**DATA PROVIDED**
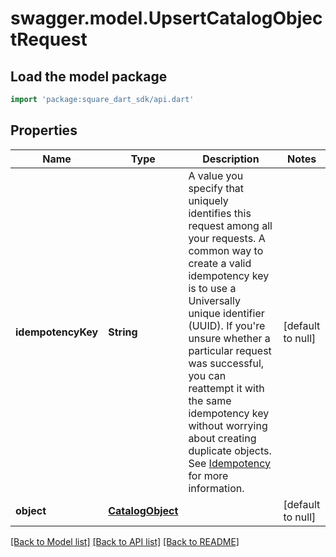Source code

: # swagger.model.UpsertCatalogObjectRequest

## Load the model package
```dart
import 'package:square_dart_sdk/api.dart'
```

## Properties
Name | Type | Description | Notes
------------ | ------------- | ------------- | -------------
**idempotencyKey** | **String** | A value you specify that uniquely identifies this request among all your requests. A common way to create a valid idempotency key is to use a Universally unique identifier (UUID).  If you&#x27;re unsure whether a particular request was successful, you can reattempt it with the same idempotency key without worrying about creating duplicate objects.  See [Idempotency](https://developer.squareup.com/docs/build-basics/common-api-patterns/idempotency) for more information. | [default to null]
**object** | [**CatalogObject**](CatalogObject.md) |  | [default to null]

[[Back to Model list]](../README.md#documentation-for-models) [[Back to API list]](../README.md#documentation-for-api-endpoints) [[Back to README]](../README.md)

**ASSIGNED TASK**
The required output is the lines from the one holding "Name | Type | Description | Notes" through the last line of the entries above, copied exactly.

**FINISHED EXERCISE**
Name | Type | Description | Notes
------------ | ------------- | ------------- | -------------
**idempotencyKey** | **String** | A value you specify that uniquely identifies this request among all your requests. A common way to create a valid idempotency key is to use a Universally unique identifier (UUID).  If you&#x27;re unsure whether a particular request was successful, you can reattempt it with the same idempotency key without worrying about creating duplicate objects.  See [Idempotency](https://developer.squareup.com/docs/build-basics/common-api-patterns/idempotency) for more information. | [default to null]
**object** | [**CatalogObject**](CatalogObject.md) |  | [default to null]

[[Back to Model list]](../README.md#documentation-for-models) [[Back to API list]](../README.md#documentation-for-api-endpoints) [[Back to README]](../README.md)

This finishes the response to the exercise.